Another thing to consider is entertainment in our aging society. From a viewpoint of improving accessibility and usability for easy viewing and easy listening, content diversification is also important for elderly people. Furthermore, I think that we can help support our aging society by combining mechanical technologies that support physical functions with immersive visual and audio distribution technologies.
Standardization creates social infrastructure
──I think audiovisual technologies have been at the heart of Sony since the beginning. What about several decades from now? Will audiovisual technologies continue to be indispensable to society?

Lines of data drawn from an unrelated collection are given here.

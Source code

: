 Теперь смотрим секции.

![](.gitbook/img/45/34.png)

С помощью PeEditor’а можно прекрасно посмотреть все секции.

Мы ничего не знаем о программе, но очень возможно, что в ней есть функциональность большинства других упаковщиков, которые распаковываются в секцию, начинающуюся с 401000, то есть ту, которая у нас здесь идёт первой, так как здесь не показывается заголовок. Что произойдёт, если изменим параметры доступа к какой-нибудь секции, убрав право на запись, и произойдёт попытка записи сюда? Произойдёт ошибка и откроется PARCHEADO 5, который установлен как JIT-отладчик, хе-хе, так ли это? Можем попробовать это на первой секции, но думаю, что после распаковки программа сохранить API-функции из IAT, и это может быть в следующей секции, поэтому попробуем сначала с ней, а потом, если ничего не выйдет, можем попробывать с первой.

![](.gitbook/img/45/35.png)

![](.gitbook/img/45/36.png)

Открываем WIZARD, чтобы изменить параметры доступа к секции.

Yamamoto:I think so. I mean, of the five senses, the amount of information we get from our eyes and ears is huge. And there really are no other organs that provide us with so much wonder. I know that it is different for each person, but the amount of wonder that we obtain from our eyes and ears is immeasurable.
Hirabayashi:Surely there will be more entertainment that takes advantage of the other organs going forward, but I don’t think any of that will take away from the impact of audiovisual.
Suzuki:No one knows if devices will stay the same, but audiovisual will never stop being a major source of information for humans.
──Hirabayashi-san alluded to the possibilities of entertainment in the aging society. Do you think there is any chance that your own research and development will intersect with Sony’s social contribution in the future?
Yamamoto:I think “time” is very critical. Even when doing the same thing, it is obviously better if it takes less time to do it. In that respect, the ultimate goal of the transmission and compression technology we are working on is exactly that, to reduce the time. For example, if you can transmit space, you can eliminate traveling time. Moreover, if it can be transmitted without decreasing the amount of information, you can obtain the same exact output in a shorter amount of time, thereby making a huge contribution to society.
Suzuki:Sorry to bring the discussion down to earth after such fascinating talk about our dreams, but the international standardization we are working on now is like creating the infrastructure for the future. So, in that general sense, our daily activities are already leading to social contributions.
If we are building the next foundation for new audio and visual, it means that we are creating a foundation that will enable people to enjoy themselves. Also, by Incorporating a viewpoint that enhances accessibility to support older people and those with disabilities, it is possible to lead to the realization of a society where everyone can enjoy the content.
Hirabayashi:That’s so true. The standardization itself is social infrastructure. You’ve hit the nail on the head!